_Data provided:_
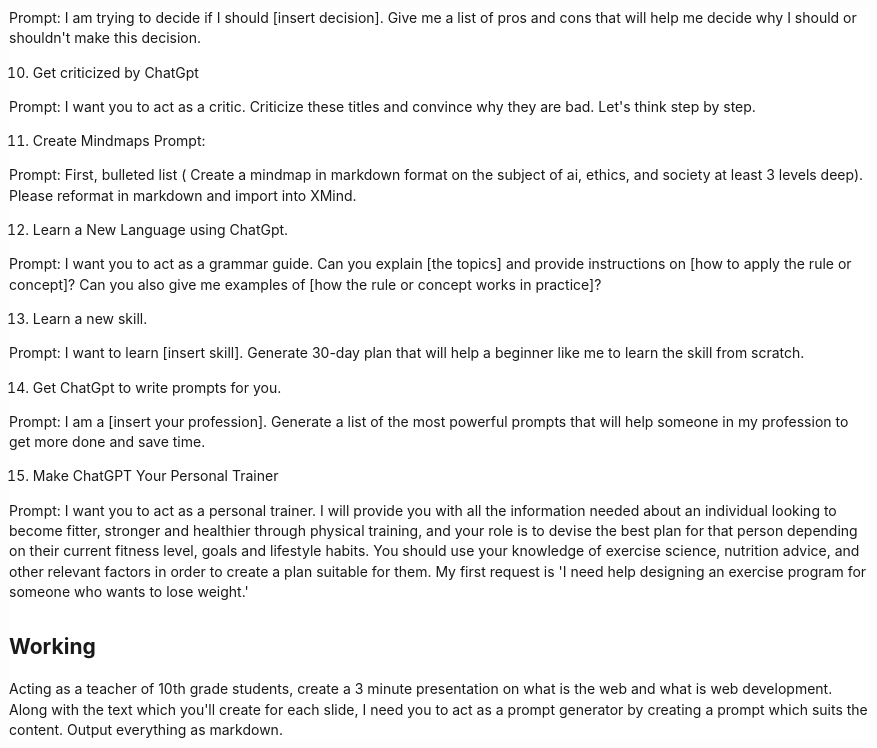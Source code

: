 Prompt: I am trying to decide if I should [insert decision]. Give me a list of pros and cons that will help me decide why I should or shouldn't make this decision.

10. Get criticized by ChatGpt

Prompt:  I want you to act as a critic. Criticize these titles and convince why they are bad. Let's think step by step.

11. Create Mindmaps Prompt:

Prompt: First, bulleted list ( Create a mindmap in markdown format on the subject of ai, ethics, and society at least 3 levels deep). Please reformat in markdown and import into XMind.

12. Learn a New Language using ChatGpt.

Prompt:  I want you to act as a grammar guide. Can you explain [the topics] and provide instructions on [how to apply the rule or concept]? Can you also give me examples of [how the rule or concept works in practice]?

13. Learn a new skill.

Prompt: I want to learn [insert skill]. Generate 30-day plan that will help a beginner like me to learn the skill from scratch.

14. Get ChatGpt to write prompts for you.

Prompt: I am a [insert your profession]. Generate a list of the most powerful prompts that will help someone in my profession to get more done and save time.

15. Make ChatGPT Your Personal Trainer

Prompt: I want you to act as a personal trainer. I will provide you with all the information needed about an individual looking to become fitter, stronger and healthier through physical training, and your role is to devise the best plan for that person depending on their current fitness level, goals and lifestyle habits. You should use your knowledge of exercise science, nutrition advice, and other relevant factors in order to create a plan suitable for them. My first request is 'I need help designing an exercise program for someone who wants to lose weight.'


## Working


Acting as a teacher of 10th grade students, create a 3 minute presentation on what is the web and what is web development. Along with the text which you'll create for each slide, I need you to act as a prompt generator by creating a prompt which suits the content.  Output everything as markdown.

---

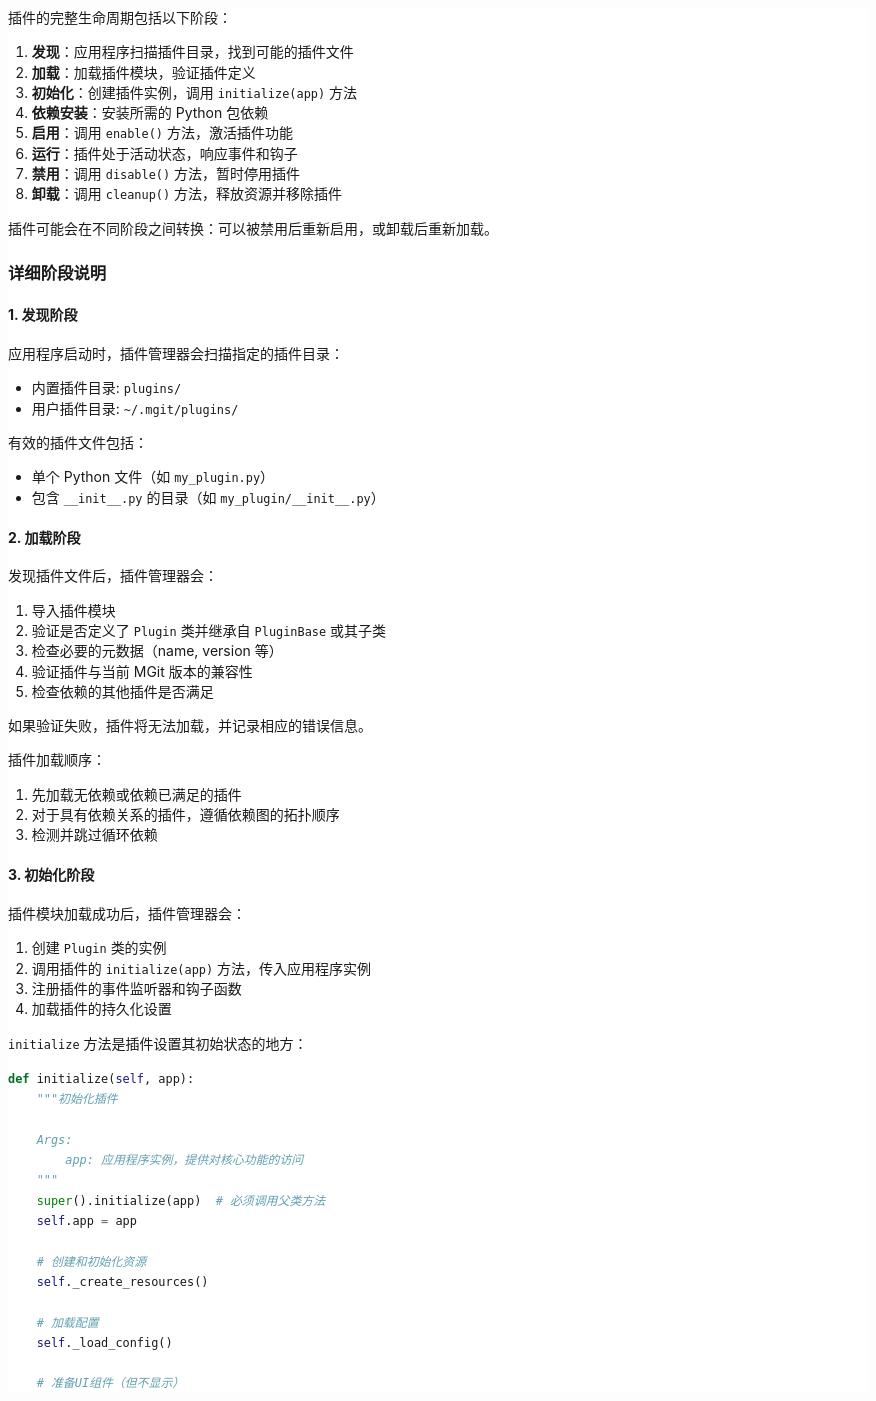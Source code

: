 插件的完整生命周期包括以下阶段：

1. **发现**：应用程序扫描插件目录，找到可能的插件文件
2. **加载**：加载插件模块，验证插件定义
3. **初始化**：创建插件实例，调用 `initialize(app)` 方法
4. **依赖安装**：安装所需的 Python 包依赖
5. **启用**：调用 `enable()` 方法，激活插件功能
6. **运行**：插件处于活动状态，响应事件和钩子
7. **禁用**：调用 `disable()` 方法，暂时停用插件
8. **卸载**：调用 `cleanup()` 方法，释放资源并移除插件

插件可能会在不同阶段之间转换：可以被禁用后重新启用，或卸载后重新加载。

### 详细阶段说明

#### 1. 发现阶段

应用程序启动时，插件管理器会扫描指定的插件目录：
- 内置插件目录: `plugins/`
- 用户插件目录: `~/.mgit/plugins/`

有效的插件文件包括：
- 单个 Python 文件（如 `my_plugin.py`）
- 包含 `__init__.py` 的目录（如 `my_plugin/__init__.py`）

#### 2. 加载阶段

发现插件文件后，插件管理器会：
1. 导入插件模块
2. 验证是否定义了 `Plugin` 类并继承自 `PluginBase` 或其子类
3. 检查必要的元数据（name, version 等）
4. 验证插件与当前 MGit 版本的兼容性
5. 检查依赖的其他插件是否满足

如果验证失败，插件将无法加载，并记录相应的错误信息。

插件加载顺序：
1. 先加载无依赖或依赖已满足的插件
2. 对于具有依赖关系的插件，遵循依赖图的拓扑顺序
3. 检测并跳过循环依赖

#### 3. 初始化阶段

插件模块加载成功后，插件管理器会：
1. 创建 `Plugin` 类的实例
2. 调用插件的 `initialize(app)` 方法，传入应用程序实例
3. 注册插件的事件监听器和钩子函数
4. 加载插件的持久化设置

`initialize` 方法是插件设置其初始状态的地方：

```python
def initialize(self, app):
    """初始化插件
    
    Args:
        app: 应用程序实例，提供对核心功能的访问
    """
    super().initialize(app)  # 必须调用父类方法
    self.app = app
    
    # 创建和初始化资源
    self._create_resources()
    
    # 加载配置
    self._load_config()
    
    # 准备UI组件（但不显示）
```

_Activity:_ Copy each line in the listing where "want" appears.

_Solution to this problem:_
Prompt:  I want you to act as a critic. Criticize these titles and convince why they are bad. Let's think step by step.
Prompt:  I want you to act as a grammar guide. Can you explain [the topics] and provide instructions on [how to apply the rule or concept]? Can you also give me examples of [how the rule or concept works in practice]?
Prompt: I want to learn [insert skill]. Generate 30-day plan that will help a beginner like me to learn the skill from scratch.
Prompt: I want you to act as a personal trainer. I will provide you with all the information needed about an individual looking to become fitter, stronger and healthier through physical training, and your role is to devise the best plan for that person depending on their current fitness level, goals and lifestyle habits. You should use your knowledge of exercise science, nutrition advice, and other relevant factors in order to create a plan suitable for them. My first request is 'I need help designing an exercise program for someone who wants to lose weight.'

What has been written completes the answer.